PACK_COUNTS = [1, 2, 3, 4, 5, 6, 12]

# Words too generic to be useful for smart link-matching.
GENERIC_WORDS = {
    "pack", "packs", "de", "con", "sin", "los", "las", "del", "para",
    "the", "and", "for", "of", "plus", "forte", "complex", "siglo",
    "soria", "natural", "extracto", "sxxi", "xxi", "xxl",
    "comprimidos", "tabletas", "capsulas", "capsules", "mg", "ml",
}


def generate_search_query(product_name: str, pack_count: int) -> str:
    """
    Generate the search query for a given product and pack count.

    Pack 1  -> base name as-is   (e.g. "RESVERASOR PLUS")
    Pack N  -> base + " Pack N"  (e.g. "RESVERASOR PLUS Pack 2")
    """
    base = product_name.strip()
    if pack_count == 1:
        return base
    return f"{base} Pack {pack_count}"


def get_pack_price(product, pack_count: int) -> Optional[float]:
    """
    Return the pre-calculated price threshold for a given pack count.
    Reads price_1_pack ... price_12_pack from the product row.
    Falls back to product.msp if the specific column is missing / None.
    """
    attr_map = {
        1:  "price_1_pack",
        2:  "price_2_pack",
        3:  "price_3_pack",
        4:  "price_4_pack",
        5:  "price_5_pack",
        6:  "price_6_pack",
        12: "price_12_pack",
    }
    attr = attr_map.get(pack_count)
    if attr:
        val = getattr(product, attr, None)
        if val is not None:
            try:
                return float(val)
            except (TypeError, ValueError):
                pass
    try:
        return float(product.msp)
    except (TypeError, ValueError):
        return None


def decompose_search_query(search_query: str) -> Tuple[List[str], Optional[str]]:
    """
    Break a search query such as "RESVERASOR PLUS Pack 2" into:
      - core_words : distinctive, non-generic lowercase words  -> ["resverasor"]
      - pack_number: the numeric pack count as a string        -> "2"  (or None)

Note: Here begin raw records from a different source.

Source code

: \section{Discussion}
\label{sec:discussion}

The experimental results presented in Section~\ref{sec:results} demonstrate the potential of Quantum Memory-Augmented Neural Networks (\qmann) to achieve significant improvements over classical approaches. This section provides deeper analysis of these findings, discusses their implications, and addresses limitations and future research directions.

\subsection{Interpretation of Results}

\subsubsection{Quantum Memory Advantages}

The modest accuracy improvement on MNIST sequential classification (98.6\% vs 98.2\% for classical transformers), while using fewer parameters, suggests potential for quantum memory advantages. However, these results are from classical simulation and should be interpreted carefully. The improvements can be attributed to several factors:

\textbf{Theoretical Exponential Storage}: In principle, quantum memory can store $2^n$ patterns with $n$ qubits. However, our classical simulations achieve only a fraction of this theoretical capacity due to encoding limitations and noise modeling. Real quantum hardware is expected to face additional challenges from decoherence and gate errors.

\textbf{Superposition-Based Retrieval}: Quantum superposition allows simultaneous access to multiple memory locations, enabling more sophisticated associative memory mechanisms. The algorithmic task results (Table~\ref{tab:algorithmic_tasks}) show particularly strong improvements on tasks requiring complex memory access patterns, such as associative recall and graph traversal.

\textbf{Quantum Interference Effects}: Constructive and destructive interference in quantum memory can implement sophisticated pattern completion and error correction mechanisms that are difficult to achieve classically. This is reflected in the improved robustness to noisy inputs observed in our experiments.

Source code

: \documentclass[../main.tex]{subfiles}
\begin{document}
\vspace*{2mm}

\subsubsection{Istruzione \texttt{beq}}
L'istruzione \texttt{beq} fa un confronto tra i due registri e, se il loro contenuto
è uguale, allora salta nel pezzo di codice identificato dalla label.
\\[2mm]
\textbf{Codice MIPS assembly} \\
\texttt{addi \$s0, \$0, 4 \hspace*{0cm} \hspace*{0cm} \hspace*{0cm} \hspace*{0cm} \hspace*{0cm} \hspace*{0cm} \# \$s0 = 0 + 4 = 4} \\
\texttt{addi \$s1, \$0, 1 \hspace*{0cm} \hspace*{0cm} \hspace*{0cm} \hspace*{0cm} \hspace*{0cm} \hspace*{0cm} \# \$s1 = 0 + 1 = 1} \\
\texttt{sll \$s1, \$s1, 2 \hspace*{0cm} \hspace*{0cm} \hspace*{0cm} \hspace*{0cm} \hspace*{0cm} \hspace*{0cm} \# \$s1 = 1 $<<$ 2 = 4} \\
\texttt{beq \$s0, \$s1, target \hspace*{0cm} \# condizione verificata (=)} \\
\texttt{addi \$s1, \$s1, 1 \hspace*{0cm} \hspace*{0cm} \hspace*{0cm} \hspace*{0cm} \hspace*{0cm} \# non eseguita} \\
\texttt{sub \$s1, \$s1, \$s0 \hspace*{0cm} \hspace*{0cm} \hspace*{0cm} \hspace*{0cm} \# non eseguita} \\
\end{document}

    Used for smart link-scoring on vendor search result pages.
    """
    words = search_query.split()
    pack_number: Optional[str] = None
    core_words: List[str] = []

    i = 0
    while i < len(words):
        w = words[i]
        w_lower = w.lower()
        # Detect "Pack N" pair
        if w_lower == "pack" and i + 1 < len(words) and words[i + 1].isdigit():
            pack_number = words[i + 1]
            i += 2
            continue
        # Skip generic words and bare numbers
        if w_lower in GENERIC_WORDS or w.isdigit():
            i += 1
            continue
        if len(w) > 2:
            core_words.append(w_lower)
        i += 1

    if not core_words:
        core_words = [words[0].lower()]

    return core_words, pack_number


def smart_link_score(link_text: str, link_href: str, core_words: List[str], pack_number: Optional[str]) -> int:
    """
    Score a candidate <a> link for how well it matches the search query.

    Scoring:
      +2  per core word found in link text or href
      +3  if pack_number appears in a pack-related context in the visible TEXT
          (adjacent to "pack", "ud", "x", "oferta", "unidad" etc.)
      +1  if pack_number appears bare in the text (weak — could be anything)
       0  pack_number match in href only — IGNORED entirely, because product
          IDs in URLs (e.g. /2327534-normacid...) contain digits that would
          otherwise cause false positives for every pack number.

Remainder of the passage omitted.